Data for this task =>
☆ ☆ ☆ ☆

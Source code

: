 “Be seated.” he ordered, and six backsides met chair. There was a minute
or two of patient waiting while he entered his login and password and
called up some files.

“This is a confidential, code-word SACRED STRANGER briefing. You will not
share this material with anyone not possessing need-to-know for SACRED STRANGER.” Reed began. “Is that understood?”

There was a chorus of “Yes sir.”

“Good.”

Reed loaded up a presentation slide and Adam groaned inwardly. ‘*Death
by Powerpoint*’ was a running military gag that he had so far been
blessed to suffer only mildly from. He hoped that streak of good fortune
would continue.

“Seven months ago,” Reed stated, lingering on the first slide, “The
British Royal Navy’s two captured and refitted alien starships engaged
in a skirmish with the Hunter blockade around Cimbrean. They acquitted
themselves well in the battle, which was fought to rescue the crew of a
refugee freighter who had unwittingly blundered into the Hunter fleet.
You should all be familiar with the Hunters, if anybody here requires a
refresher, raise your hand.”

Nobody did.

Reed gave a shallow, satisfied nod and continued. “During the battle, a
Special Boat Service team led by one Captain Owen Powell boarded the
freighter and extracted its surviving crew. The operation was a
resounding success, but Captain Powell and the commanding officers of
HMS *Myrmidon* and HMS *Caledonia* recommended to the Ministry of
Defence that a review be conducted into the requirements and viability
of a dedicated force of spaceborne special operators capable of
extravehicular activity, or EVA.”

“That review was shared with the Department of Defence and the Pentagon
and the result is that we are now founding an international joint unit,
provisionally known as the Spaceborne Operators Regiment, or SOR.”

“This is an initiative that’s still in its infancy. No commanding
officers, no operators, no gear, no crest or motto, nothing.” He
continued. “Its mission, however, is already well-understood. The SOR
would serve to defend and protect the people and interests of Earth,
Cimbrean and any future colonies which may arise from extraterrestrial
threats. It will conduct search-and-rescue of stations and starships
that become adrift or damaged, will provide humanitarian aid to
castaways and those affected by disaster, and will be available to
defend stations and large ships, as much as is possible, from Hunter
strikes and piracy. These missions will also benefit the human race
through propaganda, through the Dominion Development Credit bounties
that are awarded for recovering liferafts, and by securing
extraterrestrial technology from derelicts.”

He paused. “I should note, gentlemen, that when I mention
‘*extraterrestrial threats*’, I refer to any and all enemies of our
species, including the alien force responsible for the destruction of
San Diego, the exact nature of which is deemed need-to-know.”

☆ ☆ ☆ ☆

Exactly as they appear, copy the lines of the listing above from the first through the one that contains "British Royal Navy’s", and nothing more.

Exercise output =>
Source code

: “Be seated.” he ordered, and six backsides met chair. There was a minute
or two of patient waiting while he entered his login and password and
called up some files.

“This is a confidential, code-word SACRED STRANGER briefing. You will not
share this material with anyone not possessing need-to-know for SACRED STRANGER.” Reed began. “Is that understood?”

There was a chorus of “Yes sir.”

“Good.”

Reed loaded up a presentation slide and Adam groaned inwardly. ‘*Death
by Powerpoint*’ was a running military gag that he had so far been
blessed to suffer only mildly from. He hoped that streak of good fortune
would continue.

“Seven months ago,” Reed stated, lingering on the first slide, “The
British Royal Navy’s two captured and refitted alien starships engaged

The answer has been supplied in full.